Work required: Word for word, please restate the lines from the beginning of the data through the line in which "## 2. Per-instance attacks" appears.
+++
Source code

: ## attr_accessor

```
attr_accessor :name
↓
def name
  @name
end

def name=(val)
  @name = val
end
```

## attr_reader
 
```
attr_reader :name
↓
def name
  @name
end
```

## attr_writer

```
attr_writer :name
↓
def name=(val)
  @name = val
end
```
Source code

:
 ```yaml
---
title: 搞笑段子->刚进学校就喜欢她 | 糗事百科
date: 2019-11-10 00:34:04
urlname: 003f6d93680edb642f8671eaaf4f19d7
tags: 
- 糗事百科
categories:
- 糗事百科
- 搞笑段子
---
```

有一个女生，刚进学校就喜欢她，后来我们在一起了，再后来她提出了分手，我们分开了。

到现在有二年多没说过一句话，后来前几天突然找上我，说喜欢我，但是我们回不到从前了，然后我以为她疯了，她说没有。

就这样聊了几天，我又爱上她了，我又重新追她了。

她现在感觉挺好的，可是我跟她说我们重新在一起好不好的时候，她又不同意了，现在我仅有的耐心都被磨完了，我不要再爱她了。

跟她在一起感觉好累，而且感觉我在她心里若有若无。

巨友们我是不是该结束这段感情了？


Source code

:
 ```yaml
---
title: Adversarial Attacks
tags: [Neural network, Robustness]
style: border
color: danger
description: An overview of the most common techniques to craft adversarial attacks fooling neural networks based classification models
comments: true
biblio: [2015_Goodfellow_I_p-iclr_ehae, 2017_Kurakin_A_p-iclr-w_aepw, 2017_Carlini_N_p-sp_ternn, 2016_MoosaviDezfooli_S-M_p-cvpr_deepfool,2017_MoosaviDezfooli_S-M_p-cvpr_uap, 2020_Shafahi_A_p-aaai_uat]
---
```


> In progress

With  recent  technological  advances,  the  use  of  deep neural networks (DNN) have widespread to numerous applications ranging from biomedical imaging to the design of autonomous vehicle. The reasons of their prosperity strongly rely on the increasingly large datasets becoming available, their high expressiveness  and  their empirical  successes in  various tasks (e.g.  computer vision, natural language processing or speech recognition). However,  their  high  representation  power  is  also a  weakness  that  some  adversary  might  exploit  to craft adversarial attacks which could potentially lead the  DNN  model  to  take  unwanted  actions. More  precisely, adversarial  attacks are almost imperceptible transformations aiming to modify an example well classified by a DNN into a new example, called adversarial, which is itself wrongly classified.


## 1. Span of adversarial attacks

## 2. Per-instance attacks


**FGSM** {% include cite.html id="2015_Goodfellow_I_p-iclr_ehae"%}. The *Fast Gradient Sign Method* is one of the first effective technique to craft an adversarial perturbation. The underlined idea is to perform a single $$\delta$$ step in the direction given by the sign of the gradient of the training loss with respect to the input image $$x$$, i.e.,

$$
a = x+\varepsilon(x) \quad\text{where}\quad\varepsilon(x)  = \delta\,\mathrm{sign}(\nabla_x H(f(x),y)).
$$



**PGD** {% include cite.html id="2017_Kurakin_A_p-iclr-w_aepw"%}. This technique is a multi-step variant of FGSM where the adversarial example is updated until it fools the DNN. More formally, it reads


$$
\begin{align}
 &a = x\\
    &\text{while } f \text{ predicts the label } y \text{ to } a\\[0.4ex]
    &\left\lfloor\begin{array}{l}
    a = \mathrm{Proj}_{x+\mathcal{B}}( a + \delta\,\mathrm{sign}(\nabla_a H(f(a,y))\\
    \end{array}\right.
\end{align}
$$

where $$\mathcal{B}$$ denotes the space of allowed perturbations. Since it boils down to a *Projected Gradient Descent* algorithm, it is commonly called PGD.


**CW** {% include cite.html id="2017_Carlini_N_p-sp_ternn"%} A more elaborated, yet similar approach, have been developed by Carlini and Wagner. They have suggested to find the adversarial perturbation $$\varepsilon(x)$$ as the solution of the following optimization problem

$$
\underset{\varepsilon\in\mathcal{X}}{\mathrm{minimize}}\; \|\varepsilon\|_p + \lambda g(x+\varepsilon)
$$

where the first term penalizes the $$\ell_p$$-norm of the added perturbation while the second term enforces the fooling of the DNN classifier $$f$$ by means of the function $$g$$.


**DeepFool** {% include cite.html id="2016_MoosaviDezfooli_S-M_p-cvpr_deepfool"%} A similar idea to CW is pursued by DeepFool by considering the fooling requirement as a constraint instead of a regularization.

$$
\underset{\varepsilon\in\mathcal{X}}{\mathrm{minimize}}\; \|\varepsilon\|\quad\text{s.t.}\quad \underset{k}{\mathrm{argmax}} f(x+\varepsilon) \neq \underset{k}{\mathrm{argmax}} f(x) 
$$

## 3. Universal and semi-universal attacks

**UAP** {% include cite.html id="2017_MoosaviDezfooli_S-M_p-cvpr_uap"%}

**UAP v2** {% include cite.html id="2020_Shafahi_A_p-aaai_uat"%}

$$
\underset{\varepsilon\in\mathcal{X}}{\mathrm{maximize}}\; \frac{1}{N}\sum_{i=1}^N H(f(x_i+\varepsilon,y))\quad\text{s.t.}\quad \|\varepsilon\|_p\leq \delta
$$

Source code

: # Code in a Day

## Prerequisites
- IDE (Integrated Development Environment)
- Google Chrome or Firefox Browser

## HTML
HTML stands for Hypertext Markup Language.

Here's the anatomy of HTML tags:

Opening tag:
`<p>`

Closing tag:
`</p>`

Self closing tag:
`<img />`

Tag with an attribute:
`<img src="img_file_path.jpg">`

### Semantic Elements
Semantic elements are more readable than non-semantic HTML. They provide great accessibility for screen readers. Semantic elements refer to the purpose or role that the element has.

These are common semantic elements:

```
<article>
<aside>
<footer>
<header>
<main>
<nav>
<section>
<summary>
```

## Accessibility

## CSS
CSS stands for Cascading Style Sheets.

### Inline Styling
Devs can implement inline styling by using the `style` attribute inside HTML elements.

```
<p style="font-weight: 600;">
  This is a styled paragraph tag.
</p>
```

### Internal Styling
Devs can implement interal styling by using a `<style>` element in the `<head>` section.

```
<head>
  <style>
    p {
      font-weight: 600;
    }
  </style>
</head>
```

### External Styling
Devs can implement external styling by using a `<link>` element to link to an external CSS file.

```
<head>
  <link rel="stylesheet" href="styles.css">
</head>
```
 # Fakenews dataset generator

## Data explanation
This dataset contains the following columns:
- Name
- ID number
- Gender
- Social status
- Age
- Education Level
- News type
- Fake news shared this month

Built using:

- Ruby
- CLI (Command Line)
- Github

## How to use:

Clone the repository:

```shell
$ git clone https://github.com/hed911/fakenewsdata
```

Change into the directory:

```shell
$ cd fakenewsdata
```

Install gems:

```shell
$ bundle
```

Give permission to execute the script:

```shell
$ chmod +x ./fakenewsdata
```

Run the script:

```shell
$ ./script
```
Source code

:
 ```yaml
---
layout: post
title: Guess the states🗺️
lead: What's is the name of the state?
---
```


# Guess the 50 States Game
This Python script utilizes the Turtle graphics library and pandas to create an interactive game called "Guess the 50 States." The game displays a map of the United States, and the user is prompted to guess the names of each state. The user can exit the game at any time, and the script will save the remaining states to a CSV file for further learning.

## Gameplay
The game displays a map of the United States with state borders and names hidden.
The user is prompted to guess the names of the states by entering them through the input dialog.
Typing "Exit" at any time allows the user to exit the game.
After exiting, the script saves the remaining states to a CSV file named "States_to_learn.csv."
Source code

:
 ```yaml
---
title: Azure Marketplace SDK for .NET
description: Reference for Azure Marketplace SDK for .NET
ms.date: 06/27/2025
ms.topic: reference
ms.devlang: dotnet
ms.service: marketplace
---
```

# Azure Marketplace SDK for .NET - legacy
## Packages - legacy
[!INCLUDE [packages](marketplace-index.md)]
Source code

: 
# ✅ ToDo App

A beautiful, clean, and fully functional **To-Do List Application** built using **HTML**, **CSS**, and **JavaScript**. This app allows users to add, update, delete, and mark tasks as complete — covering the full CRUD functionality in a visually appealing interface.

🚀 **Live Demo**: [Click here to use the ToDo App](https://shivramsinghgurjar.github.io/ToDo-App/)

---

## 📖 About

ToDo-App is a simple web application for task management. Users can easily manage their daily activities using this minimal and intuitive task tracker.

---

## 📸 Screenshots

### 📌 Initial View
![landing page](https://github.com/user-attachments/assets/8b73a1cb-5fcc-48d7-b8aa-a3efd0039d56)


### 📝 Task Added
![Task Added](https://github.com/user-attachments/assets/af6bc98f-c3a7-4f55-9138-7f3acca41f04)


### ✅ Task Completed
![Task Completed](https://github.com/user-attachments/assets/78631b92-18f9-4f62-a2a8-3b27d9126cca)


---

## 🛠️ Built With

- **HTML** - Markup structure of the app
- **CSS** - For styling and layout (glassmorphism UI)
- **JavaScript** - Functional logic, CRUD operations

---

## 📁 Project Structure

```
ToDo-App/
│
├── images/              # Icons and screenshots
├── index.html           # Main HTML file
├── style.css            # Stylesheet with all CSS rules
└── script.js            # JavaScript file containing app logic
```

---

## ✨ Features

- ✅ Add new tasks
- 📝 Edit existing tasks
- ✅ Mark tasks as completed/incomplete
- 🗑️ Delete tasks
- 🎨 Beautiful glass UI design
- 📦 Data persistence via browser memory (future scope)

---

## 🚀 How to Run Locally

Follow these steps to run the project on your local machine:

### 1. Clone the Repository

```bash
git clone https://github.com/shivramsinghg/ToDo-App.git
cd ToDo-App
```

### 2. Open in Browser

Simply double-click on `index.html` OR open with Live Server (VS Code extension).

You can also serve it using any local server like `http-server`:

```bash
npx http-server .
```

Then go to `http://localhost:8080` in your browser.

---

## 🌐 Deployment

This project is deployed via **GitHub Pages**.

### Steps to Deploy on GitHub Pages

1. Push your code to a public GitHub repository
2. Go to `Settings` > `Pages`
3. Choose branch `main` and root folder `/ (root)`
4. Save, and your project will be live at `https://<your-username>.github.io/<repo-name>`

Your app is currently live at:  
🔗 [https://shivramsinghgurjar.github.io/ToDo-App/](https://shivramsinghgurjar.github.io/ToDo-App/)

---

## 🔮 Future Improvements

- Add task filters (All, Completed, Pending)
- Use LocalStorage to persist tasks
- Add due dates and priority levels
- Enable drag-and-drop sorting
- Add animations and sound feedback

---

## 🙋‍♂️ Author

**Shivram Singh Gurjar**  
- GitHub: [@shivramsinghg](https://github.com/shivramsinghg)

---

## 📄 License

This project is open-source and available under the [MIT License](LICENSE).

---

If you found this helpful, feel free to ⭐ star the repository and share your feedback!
+++
Answer space:
Source code

: ## attr_accessor

```
attr_accessor :name
↓
def name
  @name
end

def name=(val)
  @name = val
end
```

## attr_reader
 
```
attr_reader :name
↓
def name
  @name
end
```

## attr_writer

```
attr_writer :name
↓
def name=(val)
  @name = val
end
```
Source code

:
 ```yaml
---
title: 搞笑段子->刚进学校就喜欢她 | 糗事百科
date: 2019-11-10 00:34:04
urlname: 003f6d93680edb642f8671eaaf4f19d7
tags: 
- 糗事百科
categories:
- 糗事百科
- 搞笑段子
---
```

有一个女生，刚进学校就喜欢她，后来我们在一起了，再后来她提出了分手，我们分开了。

到现在有二年多没说过一句话，后来前几天突然找上我，说喜欢我，但是我们回不到从前了，然后我以为她疯了，她说没有。

就这样聊了几天，我又爱上她了，我又重新追她了。

她现在感觉挺好的，可是我跟她说我们重新在一起好不好的时候，她又不同意了，现在我仅有的耐心都被磨完了，我不要再爱她了。

跟她在一起感觉好累，而且感觉我在她心里若有若无。

巨友们我是不是该结束这段感情了？


Source code

:
 ```yaml
---
title: Adversarial Attacks
tags: [Neural network, Robustness]
style: border
color: danger
description: An overview of the most common techniques to craft adversarial attacks fooling neural networks based classification models
comments: true
biblio: [2015_Goodfellow_I_p-iclr_ehae, 2017_Kurakin_A_p-iclr-w_aepw, 2017_Carlini_N_p-sp_ternn, 2016_MoosaviDezfooli_S-M_p-cvpr_deepfool,2017_MoosaviDezfooli_S-M_p-cvpr_uap, 2020_Shafahi_A_p-aaai_uat]
---
```


> In progress

With  recent  technological  advances,  the  use  of  deep neural networks (DNN) have widespread to numerous applications ranging from biomedical imaging to the design of autonomous vehicle. The reasons of their prosperity strongly rely on the increasingly large datasets becoming available, their high expressiveness  and  their empirical  successes in  various tasks (e.g.  computer vision, natural language processing or speech recognition). However,  their  high  representation  power  is  also a  weakness  that  some  adversary  might  exploit  to craft adversarial attacks which could potentially lead the  DNN  model  to  take  unwanted  actions. More  precisely, adversarial  attacks are almost imperceptible transformations aiming to modify an example well classified by a DNN into a new example, called adversarial, which is itself wrongly classified.


## 1. Span of adversarial attacks

## 2. Per-instance attacks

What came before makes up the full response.